View larger version (38K):
[in this window]
[in a new window]
 
Fig. 5.   Reconstitution of human P450c17 activities using sodium dithionite and cytochrome b5. Panel A, 17alpha -hydroxylase and 17,20-lyase activities in microsomes from W(B) yeast (lacking yeast OR) co-transfected with pYeSF2-c17 and cDE2-b5 (0.1 mg of protein containing 9 pmol of P450 and 42 pmol of b5). Microsomes were incubated with either 1 µM pregnenolone (lanes 1 and 3) or 1 µM 17alpha -hydroxypregnenolone (lanes 2 and 4) and a saturating portion of solid sodium dithionite (21). Incubations for lanes and 4 also contained NADPH and additional microsomes (16 µg of protein) containing human P450c17 (1 pmol) and OR. Panel B, 17,20-lyase activity in microsomes containing 5 pmol of human P450c17 alone (lane 1), with human OR (lane 2), or with human b5 (lane 3). Microsomes were preincubated with 1 µM 17alpha -hydroxypregnenolone and solid sodium dithionite in 100 µl, and the reactions were started by adding an equal volume of a second incubation containing soluble human b5 (50 pmol) plus microsomes containing human OR but no P450c17 (50 µg of protein, cytochrome c reductase activity, 104 ± 15 nmol/min/mg protein) and NADPH (2 mM) to reduce the soluble b5. Migrations of Delta 5 steroids are indicated (S, 17alpha -hydroxypregnenolone standard).

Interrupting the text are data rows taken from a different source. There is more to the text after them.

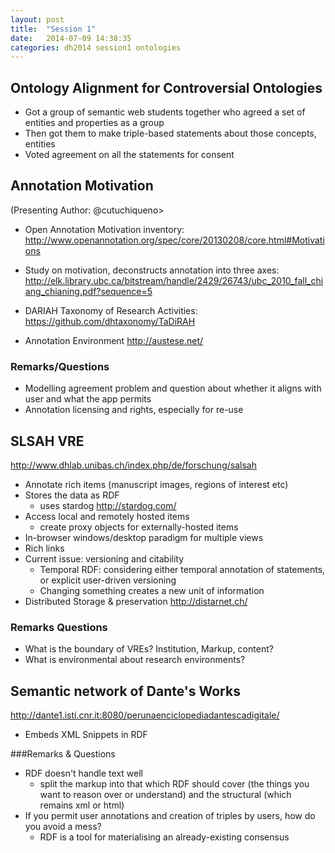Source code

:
 ```yaml
---
layout: post
title:  "Session 1"
date:   2014-07-09 14:38:35
categories: dh2014 session1 ontologies 
---
```


## Ontology Alignment for Controversial Ontologies
* Got a group of semantic web students together who agreed a set of entities and properties as a group
* Then got them to make triple-based statements about those concepts, entities
* Voted agreement on all the statements for consent


## Annotation Motivation
(Presenting Author: @cutuchiqueno>

* Open Annotation Motivation inventory: <http://www.openannotation.org/spec/core/20130208/core.html#Motivations>
* Study on motivation, deconstructs annotation into three axes: <http://elk.library.ubc.ca/bitstream/handle/2429/26743/ubc_2010_fall_chiang_chianing.pdf?sequence=5>
* DARIAH Taxonomy of Research Activities: <https://github.com/dhtaxonomy/TaDiRAH>

* Annotation Environment <http://austese.net/>

### Remarks/Questions
* Modelling agreement problem and question about whether it aligns with user and what the app permits
* Annotation licensing and rights, especially for re-use


## SLSAH VRE
<http://www.dhlab.unibas.ch/index.php/de/forschung/salsah>

* Annotate rich items (manuscript images, regions of interest etc)
* Stores the data as RDF
    * uses stardog <http://stardog.com/>
* Access local and remotely hosted items
    * create proxy objects for externally-hosted items
* In-browser windows/desktop paradigm for multiple views
* Rich links
* Current issue: versioning and citability
    * Temporal RDF: considering either temporal annotation of statements, or explicit user-driven versioning
    * Changing something creates a new unit of information
* Distributed Storage &amp; preservation <http://distarnet.ch/>
### Remarks Questions
* What is the boundary of VREs? Institution, Markup, content?
* What is environmental about research environments?

## Semantic network of Dante's Works
<http://dante1.isti.cnr.it:8080/perunaenciclopediadantescadigitale/>
* Embeds XML Snippets in RDF

###Remarks &amp; Questions
* RDF doesn't handle text well
    * split the markup into that which RDF should cover (the things you want to reason over or understand) and the structural (which remains xml or html)
* If you permit user annotations and creation of triples by users, how do you avoid a mess?
    * RDF is a tool for materialising an already-existing consensus

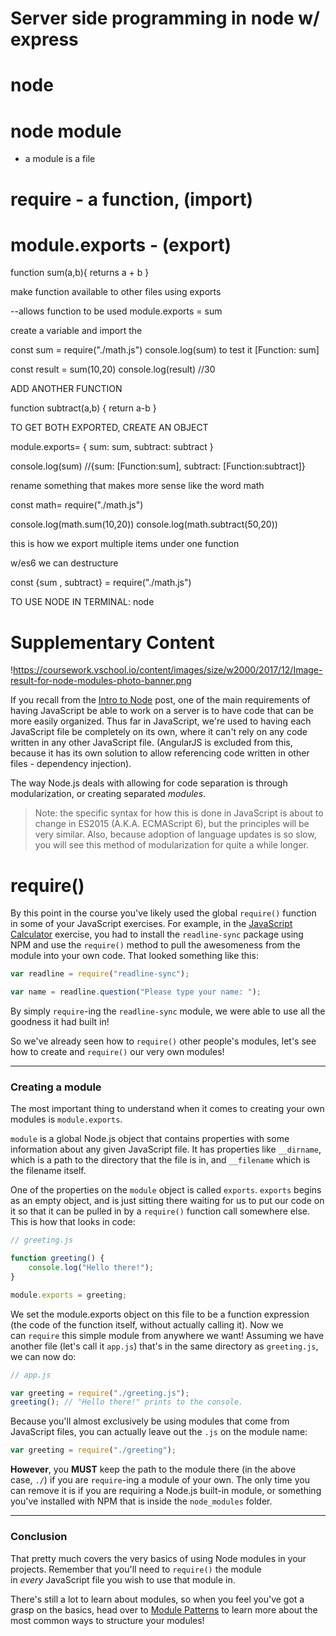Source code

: # Server side programming in node w/ express

# node

# node module
* a module is a file 

# require - a function, (import)

# module.exports - (export)


function sum(a,b){
    returns a + b
}

make function available to other files using exports

--allows function to be used 
module.exports = sum 

create a variable and import the 

const sum = require("./math.js")
console.log(sum) to test it [Function: sum]

const result = sum(10,20)
console.log(result) //30


ADD ANOTHER FUNCTION 

function subtract(a,b) {
    return a-b
}

TO GET BOTH EXPORTED, CREATE AN OBJECT

module.exports= {
    sum: sum,
    subtract: subtract
}

console.log(sum) //{sum: [Function:sum], subtract: [Function:subtract]}

rename something that makes more sense like the word math 

const math= require("./math.js")

console.log(math.sum(10,20))
console.log(math.subtract(50,20))

this is how we export multiple items under one function 

w/es6 we can destructure 

const {sum , subtract} = require("./math.js")

TO USE NODE IN TERMINAL:
node <filename> 


# Supplementary Content

!https://coursework.vschool.io/content/images/size/w2000/2017/12/Image-result-for-node-modules-photo-banner.png

If you recall from the [Intro to Node](https://coursework.vschool.io/intro-to-node/) post, one of the main requirements of having JavaScript be able to work on a server is to have code that can be more easily organized. Thus far in JavaScript, we're used to having each JavaScript file be completely on its own, where it can't rely on any code written in any other JavaScript file. (AngularJS is excluded from this, because it has its own solution to allow referencing code written in other files - dependency injection).

The way Node.js deals with allowing for code separation is through modularization, or creating separated *modules*.

> Note: the specific syntax for how this is done in JavaScript is about to change in ES2015 (A.K.A. ECMAScript 6), but the principles will be very similar. Also, because adoption of language updates is so slow, you will see this method of modularization for quite a while longer.
> 

# **require()**

By this point in the course you've likely used the global `require()` function in some of your JavaScript exercises. For example, in the [JavaScript Calculator](https://coursework.vschool.io/javascript-calculator/) exercise, you had to install the `readline-sync` package using NPM and use the `require()` method to pull the awesomeness from the module into your own code. That looked something like this:

```jsx
var readline = require("readline-sync");

var name = readline.question("Please type your name: ");

```

By simply `require`-ing the `readline-sync` module, we were able to use all the goodness it had built in!

So we've already seen how to `require()` other people's modules, let's see how to create and `require()` our very own modules!

---

### **Creating a module**

The most important thing to understand when it comes to creating your own modules is `module.exports`.

`module` is a global Node.js object that contains properties with some information about any given JavaScript file. It has properties like `__dirname`, which is a path to the directory that the file is in, and `__filename` which is the filename itself.

One of the properties on the `module` object is called `exports`. `exports` begins as an empty object, and is just sitting there waiting for us to put our code on it so that it can be pulled in by a `require()` function call somewhere else. This is how that looks in code:

```jsx
// greeting.js

function greeting() {
    console.log("Hello there!");
}

module.exports = greeting;

```

We set the module.exports object on this file to be a function expression (the code of the function itself, without actually calling it). Now we can `require` this simple module from anywhere we want! Assuming we have another file (let's call it `app.js`) that's in the same directory as `greeting.js`, we can now do:

```jsx
// app.js

var greeting = require("./greeting.js");
greeting(); // "Hello there!" prints to the console.

```

Because you'll almost exclusively be using modules that come from JavaScript files, you can actually leave out the `.js` on the module name:

```jsx
var greeting = require("./greeting");

```

**However**, you **MUST** keep the path to the module there (in the above case, `./`) if you are `require`-ing a module of your own. The only time you can remove it is if you are requiring a Node.js built-in module, or something you've installed with NPM that is inside the `node_modules` folder.

---

### **Conclusion**

That pretty much covers the very basics of using Node modules in your projects. Remember that you'll need to `require()` the module in *every* JavaScript file you wish to use that module in.

There's still a lot to learn about modules, so when you feel you've got a grasp on the basics, head over to [Module Patterns](https://coursework.vschool.io/node-module-patterns/) to learn more about the most common ways to structure your modules!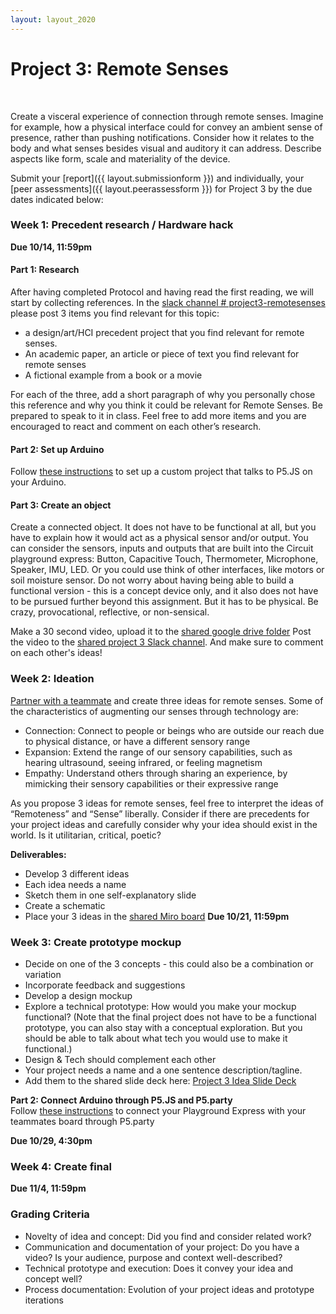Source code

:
 ```yaml
---
layout: layout_2020
---
```


# Project 3: Remote Senses
<br>

Create a visceral experience of connection through remote senses. Imagine for example, how a physical interface could for convey an ambient sense of presence, rather than pushing notifications. Consider how it relates to the body and what senses besides visual and auditory it can address. Describe aspects like form, scale and materiality of the device.  

Submit your [report]({{ layout.submissionform }}) and individually, your [peer assessments]({{ layout.peerassessform }}) for Project 3 by the due dates indicated below:

### Week 1: Precedent research / Hardware hack
**Due 10/14, 11:59pm**

#### Part 1: Research 
After having completed Protocol and having read the first reading, we will start by collecting references. In the [slack channel # project3-remotesenses](https://elasticspacesfall2020.slack.com/archives/C01C0EWEW2X) please post 3 items you find relevant for this topic:   
- a design/art/HCI precedent project that you find relevant for remote senses. 
- An academic paper, an article or piece of text you find relevant for remote senses
- A fictional example from a book or a movie 

For each of the three, add a short paragraph of why you personally chose this reference and why you think it could be relevant for Remote Senses. Be prepared to speak to it in class. Feel free to add more items and you are encouraged to react and comment on each other’s research.

#### Part 2: Set up Arduino
Follow [these instructions](https://docs.google.com/document/d/1IsyALHika9kSgpsuAQLuBg7p4fcRTG4XwLIa6o_42jk/edit?usp=sharing) to set up a custom project that talks to P5.JS on your Arduino. 

#### Part 3: Create an object
Create a connected object. It does not have to be functional at all, but you have to explain how it would act as a physical sensor and/or output. You can consider the sensors, inputs and outputs that are built into the Circuit playground express: Button, Capacitive Touch, Thermometer, Microphone, Speaker, IMU, LED. Or you could use think of other interfaces, like motors or soil moisture sensor. Do not worry about having being able to build a functional version - this is a concept device only, and it also does not have to be pursued further beyond this assignment. But it has to be physical. Be crazy, provocational, reflective, or non-sensical.

Make a 30 second video, upload it to the [shared google drive folder](https://drive.google.com/drive/u/1/folders/1YGiPkh6qPra6kqBiINl-GC22SUdk4L-f) Post the video to the [shared project 3 Slack channel](https://elasticspacesfall2020.slack.com/archives/C01C0EWEW2X). And make sure to comment on each other's ideas!

### Week 2: Ideation
[Partner with a teammate](https://docs.google.com/spreadsheets/d/1vifyGlvypIhkTvPao_CJ_TqlBpGpCyoKI2DYXeuQy6w/edit#gid=0) and create three ideas for remote senses.
Some of the characteristics of augmenting our senses through technology are: 
- Connection: Connect to people or beings who are outside our reach due to physical distance, or have a different sensory range
- Expansion: Extend the range of our sensory capabilities, such as hearing ultrasound, seeing infrared, or feeling magnetism
- Empathy: Understand others through sharing an experience, by mimicking their sensory capabilities or their expressive range

As you propose 3 ideas for remote senses, feel free to interpret the ideas of “Remoteness” and “Sense” liberally. Consider if there are precedents for your project ideas and carefully consider why your idea should exist in the world. Is it utilitarian, critical, poetic? 

**Deliverables:**
- Develop 3 different ideas
- Each idea needs a name
- Sketch them in one self-explanatory slide
- Create a schematic
- Place your 3 ideas in the [shared Miro board](https://miro.com/app/board/o9J_kiSkM2w=/)
**Due 10/21, 11:59pm**

### Week 3: Create prototype mockup
- Decide on one of the 3 concepts - this could also be a combination or variation
- Incorporate feedback and suggestions
- Develop a design mockup
- Explore a technical prototype: How would you make your mockup functional? (Note that the final project does not have to be a functional prototype, you can also stay with a conceptual exploration. But you should be able to talk about what tech you would use to make it functional.)
- Design & Tech should complement each other
- Your project needs a name and a one sentence description/tagline.   
- Add them to the shared slide deck here: [Project 3 Idea Slide Deck](https://docs.google.com/presentation/d/1VtoYNB-C4fg3KcLUH5txDUlVd641p8F36NcwaTc3c4c/edit#slide=id.ga4a313236a_0_4)  

**Part 2: Connect Arduino through P5.JS and P5.party**<br>
Follow [these instructions](https://docs.google.com/document/d/1nLZMPcWw9nD1vs6GvNadeW3f0BT-rKQqVDFuBvPb6n8/edit?usp=sharing) to connect your Playground Express with your teammates board through P5.party

**Due 10/29, 4:30pm**

### Week 4: Create final
**Due 11/4, 11:59pm**

### Grading Criteria
- Novelty of idea and concept: Did you find and consider related work?
- Communication and documentation of your project: Do you have a video? Is your audience, purpose and context well-described? 
- Technical prototype and execution: Does it convey your idea and concept well? 
- Process documentation: Evolution of your project ideas and prototype iterations
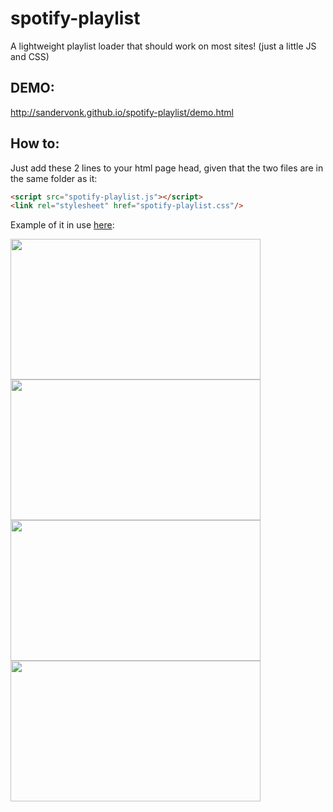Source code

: # spotify-playlist
A lightweight playlist loader that should work on most sites! (just a little JS and CSS)

## DEMO:
http://sandervonk.github.io/spotify-playlist/demo.html

## How to:
Just add these 2 lines to your html page head, given that the two files are in the same folder as it:
```html
<script src="spotify-playlist.js"></script>
<link rel="stylesheet" href="spotify-playlist.css"/>
```

Example of it in use [here](https://sandervonk.github.io/Portfolio.html):
<p float="left">
<img src="https://user-images.githubusercontent.com/10799950/126443888-2603589d-04f7-4657-9619-e3978168afdb.png" height="225" width="400"/>
<img src="https://user-images.githubusercontent.com/10799950/126443931-d46e6789-fbc6-4d13-b6d0-c3d1e34fecd8.png" height="225" width="400"/>
<img src="https://user-images.githubusercontent.com/10799950/126443958-6e6fc4b6-f9a1-4120-a7d5-289f3765ded1.png" height="225" width="400"/>
<img src="https://user-images.githubusercontent.com/10799950/126443988-4465dd51-20e7-4d28-a2c7-d5d6136b3844.png" height="225" width="400"/>
  </p>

How Does Human Cytochrome b5 Augment 17,20-Lyase Activity?-- To explore the mechanism by which b5 increases 17,20-lyase activity, we assayed the 17,20-lyase activity of microsomes containing constant, high amounts of P450c17 and OR and varying amounts of b5. A sharp increase in 17,20-lyase activity was observed when the molar ratio of b5 to P450c17 approached 1:1 (Fig. 6A). Activity reached a maximum at ratios of b5 to P450c17 between 10:1 and 30:1; however, further addition of human b5 progressively inhibited 17,20-lyase activity in both yeast and human adrenal microsomes. If human b5 was acting as the preferred electron donor, 17,20-lyase activity should saturate and remain constant rather than fall at high b5/P450c17 ratios. Similarly, when we examined the influence of b5 on the 17,20-lyase activity of microsomes containing very small amounts of human OR and no yeast OR (strain W(hR) transfected with P450c17 grown to high density in glucose), maximal stimulation occurred at a b5/P450c17 ratio between 1:1 and 3:1, and higher ratios were again inhibitory (Fig. 6A). Thus, the influence of human b5 changes dramatically as the abundance of human OR and the b5/P450c17 ratio are varied. These data suggest that b5 does not function as an electron donor, but instead exerts some other action, perhaps facilitating electron transfer from OR to P450c17 or improving coupling efficiency, as has been suggested for other P450 reactions stimulated by b5 (24, 36).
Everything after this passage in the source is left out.